Posted: 27 Aug 2010 06:33
by PeterTR7V8
I'm having brake issues. As you know I like to have a thrash around the track whenever I can & the car's limits are quite well tested. Accordingly I've been tinkering with every aspect of the car over the last 3 years & for a road cruiser/club car I think my car is doing very well due more to luck rather than any engineering nous. But.. There's always a big but so let's talk about my ..er.. big but.

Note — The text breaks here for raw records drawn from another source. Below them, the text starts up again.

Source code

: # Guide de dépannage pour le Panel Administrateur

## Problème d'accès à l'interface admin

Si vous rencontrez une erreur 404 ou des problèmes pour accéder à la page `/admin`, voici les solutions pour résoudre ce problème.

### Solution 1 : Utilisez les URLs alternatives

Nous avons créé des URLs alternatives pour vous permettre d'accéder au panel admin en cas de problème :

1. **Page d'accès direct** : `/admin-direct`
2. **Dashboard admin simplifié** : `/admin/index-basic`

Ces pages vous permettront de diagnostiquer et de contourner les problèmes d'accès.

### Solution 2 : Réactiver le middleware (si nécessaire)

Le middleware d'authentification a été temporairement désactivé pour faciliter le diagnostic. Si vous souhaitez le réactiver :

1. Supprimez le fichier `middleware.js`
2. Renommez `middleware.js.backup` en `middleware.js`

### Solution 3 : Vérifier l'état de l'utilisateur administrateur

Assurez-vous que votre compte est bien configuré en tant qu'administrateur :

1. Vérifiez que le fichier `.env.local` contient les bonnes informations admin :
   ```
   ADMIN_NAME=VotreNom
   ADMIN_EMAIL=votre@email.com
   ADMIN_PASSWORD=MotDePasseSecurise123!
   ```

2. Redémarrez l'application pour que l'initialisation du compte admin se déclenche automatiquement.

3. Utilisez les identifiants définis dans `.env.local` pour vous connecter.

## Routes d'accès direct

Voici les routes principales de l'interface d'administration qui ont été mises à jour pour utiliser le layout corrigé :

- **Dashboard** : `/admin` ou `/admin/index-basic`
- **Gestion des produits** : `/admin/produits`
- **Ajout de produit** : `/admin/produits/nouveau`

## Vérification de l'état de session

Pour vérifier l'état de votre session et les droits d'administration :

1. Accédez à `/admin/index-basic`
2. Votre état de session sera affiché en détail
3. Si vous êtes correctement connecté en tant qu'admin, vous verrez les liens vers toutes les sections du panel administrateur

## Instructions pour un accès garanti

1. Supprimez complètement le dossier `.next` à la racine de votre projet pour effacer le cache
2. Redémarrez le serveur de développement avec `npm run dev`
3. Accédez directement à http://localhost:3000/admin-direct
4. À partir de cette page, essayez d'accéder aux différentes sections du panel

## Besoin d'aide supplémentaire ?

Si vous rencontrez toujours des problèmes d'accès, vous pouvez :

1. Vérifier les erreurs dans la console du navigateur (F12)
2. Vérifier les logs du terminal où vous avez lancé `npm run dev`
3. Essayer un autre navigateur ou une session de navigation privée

I keep on having issues with the brakes. I have the ABC of brake upgrades ie, Princess calipers over Capri vented rotors with a Sherpa/LDV master & booster. The stopping power is great & now I put the booster on (cheers Jolyon) the feel at the pedal is spot on (apart from a bit of a vacuum issue which is another story). The problem is the way the Princess calipers work with the Capri rotors. When I replace the pads I have to grind notches off the backing plate of the pads so they fit in behind the retaining pins of the calipers. This should've been my 1st clue that I needed to think about the set up a bit harder because the pads are sitting too far inboard & as a result don't sweep the outer 2-3mm of the rotor & rub against the centre when they wear down. They also wear unevenly & I sometimes get big vibrations just after, tho not during, a heavy workout. This happens typically on the warm down lap & is fine again for the next race. I never have a problem otherwise.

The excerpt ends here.